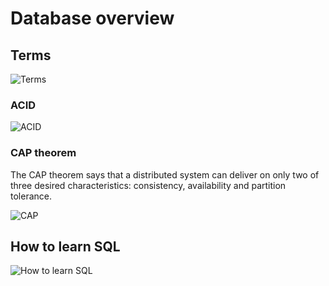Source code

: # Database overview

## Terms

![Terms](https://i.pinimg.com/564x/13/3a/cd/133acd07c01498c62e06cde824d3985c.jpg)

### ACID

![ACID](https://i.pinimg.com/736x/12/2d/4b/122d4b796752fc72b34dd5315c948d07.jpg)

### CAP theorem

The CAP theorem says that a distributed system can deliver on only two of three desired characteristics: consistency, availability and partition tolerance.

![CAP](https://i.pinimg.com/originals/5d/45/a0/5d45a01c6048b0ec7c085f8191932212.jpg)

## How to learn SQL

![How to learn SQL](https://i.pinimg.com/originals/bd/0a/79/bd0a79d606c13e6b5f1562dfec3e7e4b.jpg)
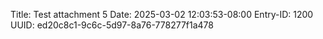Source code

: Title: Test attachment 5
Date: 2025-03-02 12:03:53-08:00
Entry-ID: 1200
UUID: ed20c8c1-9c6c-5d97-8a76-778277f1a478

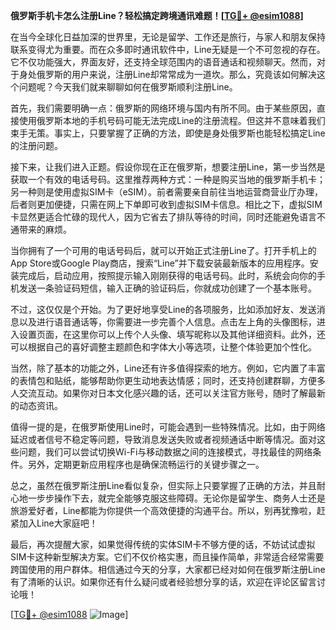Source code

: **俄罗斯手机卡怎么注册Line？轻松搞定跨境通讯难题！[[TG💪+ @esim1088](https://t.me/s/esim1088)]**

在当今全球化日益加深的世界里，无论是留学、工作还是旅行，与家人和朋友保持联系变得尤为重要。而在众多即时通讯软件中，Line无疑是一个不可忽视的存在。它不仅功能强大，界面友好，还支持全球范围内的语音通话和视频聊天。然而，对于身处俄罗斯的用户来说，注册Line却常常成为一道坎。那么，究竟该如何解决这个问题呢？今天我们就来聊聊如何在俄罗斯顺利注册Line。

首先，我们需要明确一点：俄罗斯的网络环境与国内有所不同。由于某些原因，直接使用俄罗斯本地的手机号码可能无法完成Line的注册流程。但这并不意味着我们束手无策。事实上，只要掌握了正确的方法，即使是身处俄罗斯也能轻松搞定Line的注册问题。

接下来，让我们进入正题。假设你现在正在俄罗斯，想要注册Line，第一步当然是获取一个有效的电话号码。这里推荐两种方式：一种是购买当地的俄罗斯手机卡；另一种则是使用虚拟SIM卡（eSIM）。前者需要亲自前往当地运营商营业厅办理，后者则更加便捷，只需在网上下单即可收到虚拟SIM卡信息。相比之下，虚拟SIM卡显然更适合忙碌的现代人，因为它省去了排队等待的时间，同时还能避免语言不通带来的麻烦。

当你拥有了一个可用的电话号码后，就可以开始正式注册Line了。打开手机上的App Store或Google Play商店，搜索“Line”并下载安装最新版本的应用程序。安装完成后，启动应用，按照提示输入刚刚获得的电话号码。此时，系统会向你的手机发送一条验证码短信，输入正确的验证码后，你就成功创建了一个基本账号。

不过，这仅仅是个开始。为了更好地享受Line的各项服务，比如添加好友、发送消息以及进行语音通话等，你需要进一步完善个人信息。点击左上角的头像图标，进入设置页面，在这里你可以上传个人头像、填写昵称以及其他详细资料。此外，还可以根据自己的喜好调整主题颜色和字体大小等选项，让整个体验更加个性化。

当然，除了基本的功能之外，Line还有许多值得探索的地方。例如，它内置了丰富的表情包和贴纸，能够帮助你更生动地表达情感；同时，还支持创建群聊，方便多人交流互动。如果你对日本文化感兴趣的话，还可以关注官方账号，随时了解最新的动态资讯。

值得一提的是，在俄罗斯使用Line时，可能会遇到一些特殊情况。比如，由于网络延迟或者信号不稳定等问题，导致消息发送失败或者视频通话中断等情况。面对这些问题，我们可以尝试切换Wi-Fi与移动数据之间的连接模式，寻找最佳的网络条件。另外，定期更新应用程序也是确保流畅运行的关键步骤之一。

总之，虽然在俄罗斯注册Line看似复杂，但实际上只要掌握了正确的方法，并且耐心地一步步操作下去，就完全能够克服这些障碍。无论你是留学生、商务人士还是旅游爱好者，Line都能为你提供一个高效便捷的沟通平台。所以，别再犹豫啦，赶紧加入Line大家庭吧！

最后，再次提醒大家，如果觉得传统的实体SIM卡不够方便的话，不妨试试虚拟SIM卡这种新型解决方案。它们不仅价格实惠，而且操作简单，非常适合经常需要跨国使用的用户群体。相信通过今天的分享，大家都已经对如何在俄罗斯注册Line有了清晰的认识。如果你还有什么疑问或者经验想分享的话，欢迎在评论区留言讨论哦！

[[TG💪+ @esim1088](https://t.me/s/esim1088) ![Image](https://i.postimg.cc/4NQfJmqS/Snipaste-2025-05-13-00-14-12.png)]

+===+

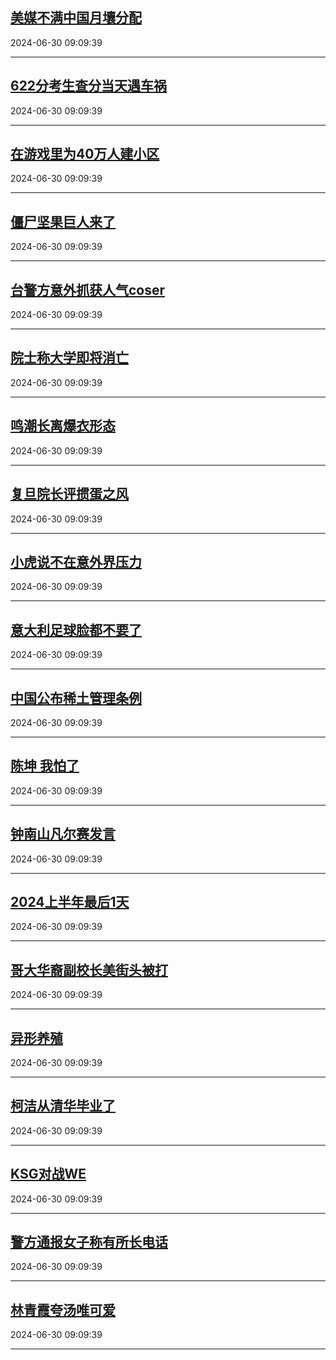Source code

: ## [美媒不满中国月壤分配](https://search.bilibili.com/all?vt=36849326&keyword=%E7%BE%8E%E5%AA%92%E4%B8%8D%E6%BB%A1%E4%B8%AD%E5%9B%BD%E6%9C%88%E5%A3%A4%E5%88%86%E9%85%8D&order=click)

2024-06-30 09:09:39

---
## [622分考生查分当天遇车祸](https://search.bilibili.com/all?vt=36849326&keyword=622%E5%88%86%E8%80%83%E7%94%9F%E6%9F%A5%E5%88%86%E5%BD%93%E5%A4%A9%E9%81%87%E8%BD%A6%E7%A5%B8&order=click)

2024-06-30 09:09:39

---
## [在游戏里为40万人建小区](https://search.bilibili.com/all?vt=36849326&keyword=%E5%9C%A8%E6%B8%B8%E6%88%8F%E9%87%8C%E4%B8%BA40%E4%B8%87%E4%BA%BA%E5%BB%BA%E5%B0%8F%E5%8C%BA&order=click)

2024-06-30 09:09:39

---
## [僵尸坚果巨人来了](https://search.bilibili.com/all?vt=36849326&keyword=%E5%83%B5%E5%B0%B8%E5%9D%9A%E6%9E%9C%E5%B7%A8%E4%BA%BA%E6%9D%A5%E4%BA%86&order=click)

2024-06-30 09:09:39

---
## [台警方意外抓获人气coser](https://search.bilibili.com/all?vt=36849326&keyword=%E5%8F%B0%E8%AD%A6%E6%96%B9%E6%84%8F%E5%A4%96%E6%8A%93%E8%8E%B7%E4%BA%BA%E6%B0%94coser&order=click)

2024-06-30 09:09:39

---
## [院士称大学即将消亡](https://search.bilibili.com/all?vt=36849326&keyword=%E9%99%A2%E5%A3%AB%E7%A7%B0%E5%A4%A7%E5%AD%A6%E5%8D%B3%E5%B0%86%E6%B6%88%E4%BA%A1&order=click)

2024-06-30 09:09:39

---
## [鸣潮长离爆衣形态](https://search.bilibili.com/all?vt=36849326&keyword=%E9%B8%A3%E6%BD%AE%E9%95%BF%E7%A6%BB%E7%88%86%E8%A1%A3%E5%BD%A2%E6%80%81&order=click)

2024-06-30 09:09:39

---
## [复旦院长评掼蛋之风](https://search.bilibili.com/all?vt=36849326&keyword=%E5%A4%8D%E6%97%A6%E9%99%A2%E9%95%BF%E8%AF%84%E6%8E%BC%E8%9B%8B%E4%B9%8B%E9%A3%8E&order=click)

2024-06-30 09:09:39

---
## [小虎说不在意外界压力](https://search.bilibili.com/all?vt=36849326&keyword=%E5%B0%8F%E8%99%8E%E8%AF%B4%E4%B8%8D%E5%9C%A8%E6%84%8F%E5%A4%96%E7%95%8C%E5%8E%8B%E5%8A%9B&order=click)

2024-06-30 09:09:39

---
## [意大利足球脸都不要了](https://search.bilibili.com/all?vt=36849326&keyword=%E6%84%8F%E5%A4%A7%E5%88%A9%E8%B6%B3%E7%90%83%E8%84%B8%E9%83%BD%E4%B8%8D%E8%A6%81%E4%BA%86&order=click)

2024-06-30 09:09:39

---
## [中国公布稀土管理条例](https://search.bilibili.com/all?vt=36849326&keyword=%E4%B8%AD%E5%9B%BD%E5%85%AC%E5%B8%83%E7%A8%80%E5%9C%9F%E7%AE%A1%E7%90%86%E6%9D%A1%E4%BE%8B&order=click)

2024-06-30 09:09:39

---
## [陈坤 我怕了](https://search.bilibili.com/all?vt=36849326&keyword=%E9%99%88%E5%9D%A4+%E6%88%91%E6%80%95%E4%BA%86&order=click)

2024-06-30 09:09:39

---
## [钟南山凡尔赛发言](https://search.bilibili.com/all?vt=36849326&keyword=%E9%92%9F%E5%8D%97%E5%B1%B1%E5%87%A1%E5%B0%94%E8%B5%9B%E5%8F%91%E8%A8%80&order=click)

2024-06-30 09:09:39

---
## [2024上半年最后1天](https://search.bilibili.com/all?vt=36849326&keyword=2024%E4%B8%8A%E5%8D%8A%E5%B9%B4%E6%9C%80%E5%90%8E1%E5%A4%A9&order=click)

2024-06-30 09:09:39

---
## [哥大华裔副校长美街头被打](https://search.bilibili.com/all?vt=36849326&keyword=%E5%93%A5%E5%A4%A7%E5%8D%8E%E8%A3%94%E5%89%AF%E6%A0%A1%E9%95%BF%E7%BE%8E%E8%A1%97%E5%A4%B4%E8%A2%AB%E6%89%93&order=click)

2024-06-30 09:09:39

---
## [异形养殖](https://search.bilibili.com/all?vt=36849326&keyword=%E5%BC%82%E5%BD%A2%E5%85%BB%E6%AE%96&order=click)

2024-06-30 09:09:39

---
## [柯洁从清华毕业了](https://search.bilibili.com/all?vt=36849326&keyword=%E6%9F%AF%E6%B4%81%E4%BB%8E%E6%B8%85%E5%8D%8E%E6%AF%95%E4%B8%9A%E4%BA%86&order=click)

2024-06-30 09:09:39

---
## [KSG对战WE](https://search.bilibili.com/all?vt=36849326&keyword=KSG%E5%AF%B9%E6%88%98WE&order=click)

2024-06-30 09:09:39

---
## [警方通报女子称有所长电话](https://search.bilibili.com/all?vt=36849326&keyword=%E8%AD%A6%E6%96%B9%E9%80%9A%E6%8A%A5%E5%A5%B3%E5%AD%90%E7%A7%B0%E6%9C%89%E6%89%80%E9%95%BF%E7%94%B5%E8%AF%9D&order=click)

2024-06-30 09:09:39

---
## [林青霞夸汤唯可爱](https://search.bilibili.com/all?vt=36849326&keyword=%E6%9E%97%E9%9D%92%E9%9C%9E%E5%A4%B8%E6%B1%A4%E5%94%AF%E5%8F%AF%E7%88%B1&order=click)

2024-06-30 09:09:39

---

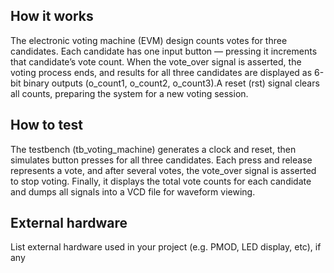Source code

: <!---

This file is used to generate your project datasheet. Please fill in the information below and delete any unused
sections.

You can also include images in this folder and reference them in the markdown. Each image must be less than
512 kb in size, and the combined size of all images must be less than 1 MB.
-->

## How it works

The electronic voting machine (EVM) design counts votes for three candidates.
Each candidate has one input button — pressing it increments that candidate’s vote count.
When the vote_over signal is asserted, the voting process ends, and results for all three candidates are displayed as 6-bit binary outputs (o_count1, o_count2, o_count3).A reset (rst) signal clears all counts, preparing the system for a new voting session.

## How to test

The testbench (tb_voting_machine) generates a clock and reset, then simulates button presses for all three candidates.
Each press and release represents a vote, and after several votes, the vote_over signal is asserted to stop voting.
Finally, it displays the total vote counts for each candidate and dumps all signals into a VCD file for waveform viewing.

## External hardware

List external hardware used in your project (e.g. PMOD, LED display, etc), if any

+===+

TASK REQUIREMENTS: Throughout the data above, copy all lines where the word "learn" is found.

OUTPUT FOR THIS TASK:
## How to learn SQL
![How to learn SQL](https://i.pinimg.com/originals/bd/0a/79/bd0a79d606c13e6b5f1562dfec3e7e4b.jpg)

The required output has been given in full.